Wilson, chi pensa "fuori" non è un fuori di testa

«A me, m'ha rovinato la guerra», diceva il Gastone di Petrolini. «A me, m'ha rovinato lo sport», potrebbe dire L'Outsider di Colin Wilson. Perché nello sport l'outsider non è un vero outsider, è semplicemente un insider di terza, quarta o quinta fila: nonostante quasi nessuno lo prenda in considerazione, partecipa alla gara. E, ovviamente, le poche volte in cui è proprio lui a vincere sono tutti lì a incensarlo e a esaltarlo, alcuni addirittura (i più adulatori, i più ipocriti) fingendo l'atto di contrizione, dicendosi pentiti per non aver capito, per non aver previsto... Intendiamoci, L'Outsider che segnò l'esordio letterario di Colin Wilson, nel 1956, fu un grande successo editoriale, ma poi quella parolina magica che indicava chi sta, per indole o per scelta, fuori dal sistema (in questo caso, fuori dal sistema culturale), in ambito sportivo subì una mutazione di senso che rapidamente colonizzò altri ambiti, incluso quello della cultura.
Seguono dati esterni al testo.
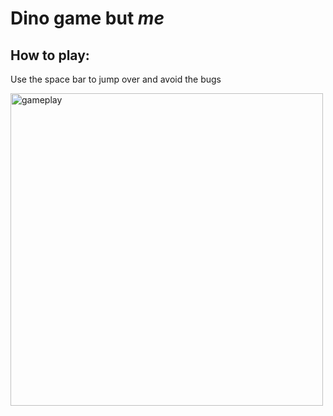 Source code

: # Dino game but _me_
## How to play:
Use the space bar to jump over and avoid the bugs

<a href="https://imgur.com/fhQcsx1"><img src="https://i.imgur.com/fhQcsx1.gif" title="JUMP!" alt="gameplay" width="500"/></a> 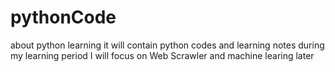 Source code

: # pythonCode
about python learning
it will contain python codes and learning notes during my learning period
I will focus on Web Scrawler and machine learing later
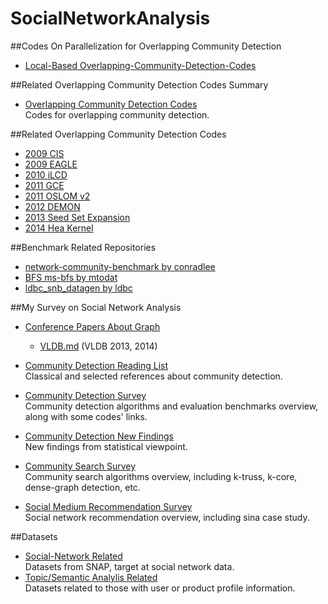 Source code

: # SocialNetworkAnalysis
##Codes On Parallelization for Overlapping Community Detection
- [Local-Based Overlapping-Community-Detection-Codes](./Codes-Yche)

##Related Overlapping Community Detection Codes Summary
- [Overlapping Community Detection Codes](./Survey/Overlapping-Community-Detection-Codes.md)  
	Codes for overlapping community detection.

##Related Overlapping Community Detection Codes
- [2009 CIS](./Overlapping-Community-Detection/2009-Connected-Iterative-Scan)   
- [2009 EAGLE](./Overlapping-Community-Detection/2009-EAGLE)  
- [2010 iLCD](./Overlapping-Community-Detection/2010-iLCD)  
- [2011 GCE](./Overlapping-Community-Detection/2011-GCE)  
- [2011 OSLOM v2](./Overlapping-Community-Detection/2011-GCE)  
- [2012 DEMON](./Overlapping-Community-Detection/2012-DEMON)
- [2013 Seed Set Expansion](./Overlapping-Community-Detection/2013-Seed-Set-Expansion)  
- [2014 Hea Kernel](./Overlapping-Community-Detection/2014-Heat-Kernel)  

##Benchmark Related Repositories    
- [network-community-benchmark by conradlee](https://github.com/conradlee/network-community-benchmark)    
- [BFS ms-bfs by mtodat](https://github.com/mtodat/ms-bfs)       
- [ldbc_snb_datagen by ldbc](https://github.com/ldbc/ldbc_snb_datagen)    

##My Survey on Social Network Analysis
- [Conference Papers About Graph](./Survey/Conference-Papers-About-Graph)  
	- [VLDB.md](./Survey/Conference-Papers-About-Graph/VLDB.md) (VLDB 2013, 2014)  

- [Community Detection Reading List](./Survey/Community-Detection-Reading-List.md)  
	Classical and selected references about community detection.  

- [Community Detection Survey](./Survey/Community-Detection-Survey.md)  
	Community detection algorithms and evaluation benchmarks overview, along with some codes' links.  

- [Community Detection New Findings](./Survey/Community-Detection-New-Findings.md)    
	New findings from statistical viewpoint.  

- [Community Search Survey](./Survey/Community-Search-Survey.md)  
	Community search algorithms overview, including k-truss, k-core, dense-graph detection, etc.  

- [Social Medium Recommendation Survey](./Survey/Social-Media-Recommendation.md)  
	Social network recommendation overview, including sina case study.  

##Datasets
- [Social-Network Related](./Dataset/social_network)    
  Datasets from SNAP, target at social network data.  
- [Topic/Semantic Analylis Related](./Dataset/TopicOrSemanticAnalylis)    
	Datasets related to those with user or product profile information.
Comunque nel '57, quando scrisse a tambur battente il seguito de L'Outsider, ovvero Religion and the Rebel, che Carbonio Editore propone per la prima volta in italiano (Religione e ribellione, pagg. 365, euro 18, traduzione di Nicola Manuppelli), Wilson non poteva prevederlo. Ed è un bene, poiché qui l'autore non soltanto infoltisce la propria squadra di outsider, ma anche, e soprattutto, disegna l'intera traiettoria (nell'Outsider soltanto abbozzata) del suo concetto spesso male inteso, oltre che per colpa della vulgata sportiva, anche a causa di un certo conformismo dell'anticonformismo tanto caro, dagli anni Sessanta in poi, a larghi settori della cosiddetta cultura alternativa.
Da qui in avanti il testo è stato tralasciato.